We also, for the first time, provide a head to head comparison of the respective value of mean and minimum JSN assessment as predictor for the risk of future knee surgery. While cut off values of minimum JSN between 0.5 and 0.8 mm after three years are all linked to a four- to fivefold increase in the risk of future knee surgery (p = 0.003 to 0.004), none of the selected thresholds of mean JSN (0.2 to 0.8 mm) was significantly related to the clinical outcome (p values between 0.09 and 0.49). We have no definite explanation for such a finding. It has previously been reported that although the minimum joint space width could be more sensitive for identifying changes in cartilage than the mean joint space width, the latter is less sensitive to the influence of variations in radiographic procedures and patient positioning. Recently, the rate of tibial cartilage loss over two years—assessed by magnetic resonance imaging—has been found to be an independent predictor of knee replacement at four years.18 We suggest that minimum joint space width changes are significantly correlated with tibial cartilage volume changes. However, more studies are needed to confirm these particular findings.
We also show in the present study that, even though other radiographic views of the knee joint might be more appropriate today than the fully extended approach, this particular view remains of significant interest as the radiographic changes observed with this technique after three years are significantly predictive of future knee surgery.

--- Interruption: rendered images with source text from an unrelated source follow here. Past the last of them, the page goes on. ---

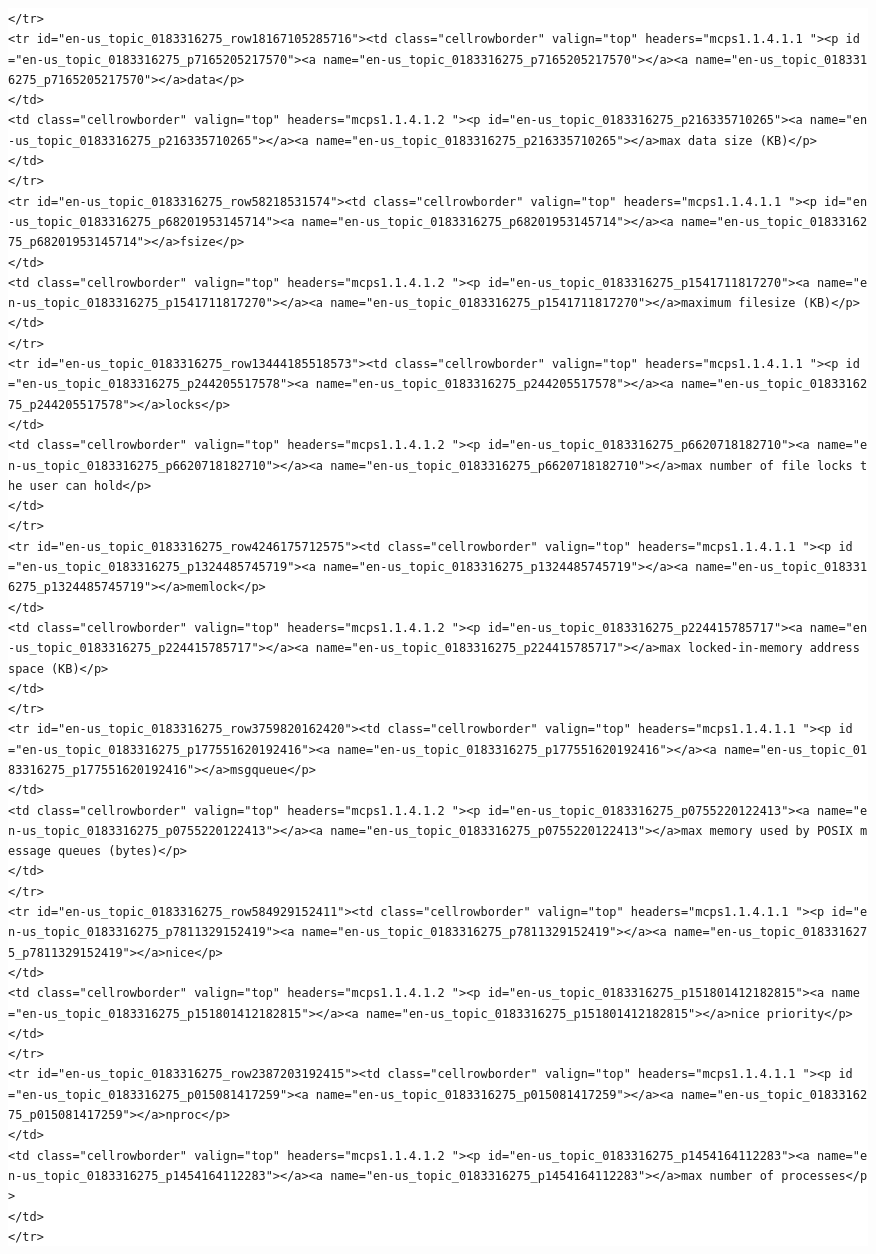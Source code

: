     </tr>
    <tr id="en-us_topic_0183316275_row18167105285716"><td class="cellrowborder" valign="top" headers="mcps1.1.4.1.1 "><p id="en-us_topic_0183316275_p7165205217570"><a name="en-us_topic_0183316275_p7165205217570"></a><a name="en-us_topic_0183316275_p7165205217570"></a>data</p>
    </td>
    <td class="cellrowborder" valign="top" headers="mcps1.1.4.1.2 "><p id="en-us_topic_0183316275_p216335710265"><a name="en-us_topic_0183316275_p216335710265"></a><a name="en-us_topic_0183316275_p216335710265"></a>max data size (KB)</p>
    </td>
    </tr>
    <tr id="en-us_topic_0183316275_row58218531574"><td class="cellrowborder" valign="top" headers="mcps1.1.4.1.1 "><p id="en-us_topic_0183316275_p68201953145714"><a name="en-us_topic_0183316275_p68201953145714"></a><a name="en-us_topic_0183316275_p68201953145714"></a>fsize</p>
    </td>
    <td class="cellrowborder" valign="top" headers="mcps1.1.4.1.2 "><p id="en-us_topic_0183316275_p1541711817270"><a name="en-us_topic_0183316275_p1541711817270"></a><a name="en-us_topic_0183316275_p1541711817270"></a>maximum filesize (KB)</p>
    </td>
    </tr>
    <tr id="en-us_topic_0183316275_row13444185518573"><td class="cellrowborder" valign="top" headers="mcps1.1.4.1.1 "><p id="en-us_topic_0183316275_p244205517578"><a name="en-us_topic_0183316275_p244205517578"></a><a name="en-us_topic_0183316275_p244205517578"></a>locks</p>
    </td>
    <td class="cellrowborder" valign="top" headers="mcps1.1.4.1.2 "><p id="en-us_topic_0183316275_p6620718182710"><a name="en-us_topic_0183316275_p6620718182710"></a><a name="en-us_topic_0183316275_p6620718182710"></a>max number of file locks the user can hold</p>
    </td>
    </tr>
    <tr id="en-us_topic_0183316275_row4246175712575"><td class="cellrowborder" valign="top" headers="mcps1.1.4.1.1 "><p id="en-us_topic_0183316275_p1324485745719"><a name="en-us_topic_0183316275_p1324485745719"></a><a name="en-us_topic_0183316275_p1324485745719"></a>memlock</p>
    </td>
    <td class="cellrowborder" valign="top" headers="mcps1.1.4.1.2 "><p id="en-us_topic_0183316275_p224415785717"><a name="en-us_topic_0183316275_p224415785717"></a><a name="en-us_topic_0183316275_p224415785717"></a>max locked-in-memory address space (KB)</p>
    </td>
    </tr>
    <tr id="en-us_topic_0183316275_row3759820162420"><td class="cellrowborder" valign="top" headers="mcps1.1.4.1.1 "><p id="en-us_topic_0183316275_p177551620192416"><a name="en-us_topic_0183316275_p177551620192416"></a><a name="en-us_topic_0183316275_p177551620192416"></a>msgqueue</p>
    </td>
    <td class="cellrowborder" valign="top" headers="mcps1.1.4.1.2 "><p id="en-us_topic_0183316275_p0755220122413"><a name="en-us_topic_0183316275_p0755220122413"></a><a name="en-us_topic_0183316275_p0755220122413"></a>max memory used by POSIX message queues (bytes)</p>
    </td>
    </tr>
    <tr id="en-us_topic_0183316275_row584929152411"><td class="cellrowborder" valign="top" headers="mcps1.1.4.1.1 "><p id="en-us_topic_0183316275_p7811329152419"><a name="en-us_topic_0183316275_p7811329152419"></a><a name="en-us_topic_0183316275_p7811329152419"></a>nice</p>
    </td>
    <td class="cellrowborder" valign="top" headers="mcps1.1.4.1.2 "><p id="en-us_topic_0183316275_p151801412182815"><a name="en-us_topic_0183316275_p151801412182815"></a><a name="en-us_topic_0183316275_p151801412182815"></a>nice priority</p>
    </td>
    </tr>
    <tr id="en-us_topic_0183316275_row2387203192415"><td class="cellrowborder" valign="top" headers="mcps1.1.4.1.1 "><p id="en-us_topic_0183316275_p015081417259"><a name="en-us_topic_0183316275_p015081417259"></a><a name="en-us_topic_0183316275_p015081417259"></a>nproc</p>
    </td>
    <td class="cellrowborder" valign="top" headers="mcps1.1.4.1.2 "><p id="en-us_topic_0183316275_p1454164112283"><a name="en-us_topic_0183316275_p1454164112283"></a><a name="en-us_topic_0183316275_p1454164112283"></a>max number of processes</p>
    </td>
    </tr>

We conclude that, on the basis of a cohort of patients initially followed over three years in a randomised controlled trial for which standardised and digitally analysed x rays of the signal joint were available, minimum JSN is highly predictive of the risk of undergoing osteoarthritis related joint surgery during the ensuing five years. These data form a piece of evidence in the validation process of minimum JSN assessment as a surrogate for a hard clinical end point in knee osteoarthritis.